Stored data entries

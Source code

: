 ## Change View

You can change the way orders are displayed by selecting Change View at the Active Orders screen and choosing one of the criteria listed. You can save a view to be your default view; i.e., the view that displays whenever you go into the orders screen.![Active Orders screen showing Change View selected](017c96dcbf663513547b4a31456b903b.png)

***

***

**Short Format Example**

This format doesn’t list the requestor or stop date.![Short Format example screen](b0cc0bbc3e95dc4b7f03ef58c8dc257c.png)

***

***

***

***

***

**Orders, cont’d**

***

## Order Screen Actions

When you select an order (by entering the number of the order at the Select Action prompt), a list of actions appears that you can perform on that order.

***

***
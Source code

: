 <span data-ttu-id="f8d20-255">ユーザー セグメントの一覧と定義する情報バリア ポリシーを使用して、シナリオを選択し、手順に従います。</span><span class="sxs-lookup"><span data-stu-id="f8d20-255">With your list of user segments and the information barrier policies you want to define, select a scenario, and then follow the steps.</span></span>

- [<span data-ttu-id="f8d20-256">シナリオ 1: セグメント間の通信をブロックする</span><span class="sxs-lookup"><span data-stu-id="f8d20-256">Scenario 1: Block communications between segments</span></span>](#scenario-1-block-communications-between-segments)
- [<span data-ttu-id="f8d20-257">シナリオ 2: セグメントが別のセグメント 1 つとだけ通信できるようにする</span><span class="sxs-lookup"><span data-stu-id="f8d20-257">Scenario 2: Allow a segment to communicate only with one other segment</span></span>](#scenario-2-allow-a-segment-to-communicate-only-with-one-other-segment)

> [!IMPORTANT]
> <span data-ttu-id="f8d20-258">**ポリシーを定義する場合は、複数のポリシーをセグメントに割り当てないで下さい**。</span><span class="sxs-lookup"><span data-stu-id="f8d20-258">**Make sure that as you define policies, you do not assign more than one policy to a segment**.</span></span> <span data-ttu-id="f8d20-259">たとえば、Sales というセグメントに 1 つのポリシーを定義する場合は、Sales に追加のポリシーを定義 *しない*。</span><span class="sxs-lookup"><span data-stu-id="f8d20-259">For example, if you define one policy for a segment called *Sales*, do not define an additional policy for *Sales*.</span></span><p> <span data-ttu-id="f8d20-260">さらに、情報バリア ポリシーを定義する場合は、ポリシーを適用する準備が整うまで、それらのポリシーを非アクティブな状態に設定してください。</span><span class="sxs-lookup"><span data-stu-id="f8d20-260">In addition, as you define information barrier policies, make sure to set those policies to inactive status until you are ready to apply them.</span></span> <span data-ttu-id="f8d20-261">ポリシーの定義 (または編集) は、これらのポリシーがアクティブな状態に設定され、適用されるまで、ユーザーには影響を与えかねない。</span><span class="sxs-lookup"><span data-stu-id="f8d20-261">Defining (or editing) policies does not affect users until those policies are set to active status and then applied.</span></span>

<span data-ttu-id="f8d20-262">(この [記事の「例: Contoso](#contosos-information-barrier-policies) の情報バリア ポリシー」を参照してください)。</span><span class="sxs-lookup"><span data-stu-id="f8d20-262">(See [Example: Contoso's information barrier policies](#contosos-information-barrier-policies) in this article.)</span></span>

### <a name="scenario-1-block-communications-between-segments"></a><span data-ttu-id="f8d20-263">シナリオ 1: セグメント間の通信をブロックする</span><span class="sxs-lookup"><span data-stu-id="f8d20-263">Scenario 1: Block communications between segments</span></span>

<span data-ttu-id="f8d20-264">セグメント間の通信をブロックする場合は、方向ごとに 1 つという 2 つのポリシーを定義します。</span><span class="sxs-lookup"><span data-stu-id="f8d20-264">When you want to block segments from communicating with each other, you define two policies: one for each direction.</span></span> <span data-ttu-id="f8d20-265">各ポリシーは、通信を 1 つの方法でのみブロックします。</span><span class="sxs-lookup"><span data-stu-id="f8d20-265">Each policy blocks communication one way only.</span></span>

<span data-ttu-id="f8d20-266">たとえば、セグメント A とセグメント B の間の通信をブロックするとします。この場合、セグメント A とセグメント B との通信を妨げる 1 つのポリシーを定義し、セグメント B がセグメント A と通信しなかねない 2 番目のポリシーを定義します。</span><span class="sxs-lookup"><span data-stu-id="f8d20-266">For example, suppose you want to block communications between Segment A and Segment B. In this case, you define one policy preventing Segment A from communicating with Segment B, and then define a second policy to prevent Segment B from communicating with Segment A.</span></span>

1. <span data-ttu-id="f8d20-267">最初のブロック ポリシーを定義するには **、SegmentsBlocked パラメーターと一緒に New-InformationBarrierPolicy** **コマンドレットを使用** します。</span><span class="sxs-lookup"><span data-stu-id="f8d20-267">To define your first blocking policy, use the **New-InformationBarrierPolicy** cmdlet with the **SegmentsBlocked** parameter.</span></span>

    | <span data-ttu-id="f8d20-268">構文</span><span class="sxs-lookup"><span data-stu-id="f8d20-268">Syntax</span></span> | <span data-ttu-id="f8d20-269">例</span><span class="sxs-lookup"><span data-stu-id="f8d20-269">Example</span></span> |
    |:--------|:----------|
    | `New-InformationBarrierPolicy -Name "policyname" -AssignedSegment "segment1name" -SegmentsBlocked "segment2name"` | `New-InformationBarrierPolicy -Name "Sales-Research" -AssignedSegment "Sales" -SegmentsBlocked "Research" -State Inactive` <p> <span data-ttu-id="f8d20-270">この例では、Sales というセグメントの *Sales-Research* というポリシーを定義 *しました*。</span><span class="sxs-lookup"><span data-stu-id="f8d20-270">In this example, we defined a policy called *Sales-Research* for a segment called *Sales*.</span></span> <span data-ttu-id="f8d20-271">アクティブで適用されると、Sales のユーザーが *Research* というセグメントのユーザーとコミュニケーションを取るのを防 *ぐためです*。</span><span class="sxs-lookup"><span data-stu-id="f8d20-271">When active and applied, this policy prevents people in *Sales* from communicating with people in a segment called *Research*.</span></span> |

Exercise details:
Among the lines above, some may hold the string "other". State how many, giving the number alone.

Finished exercise:
2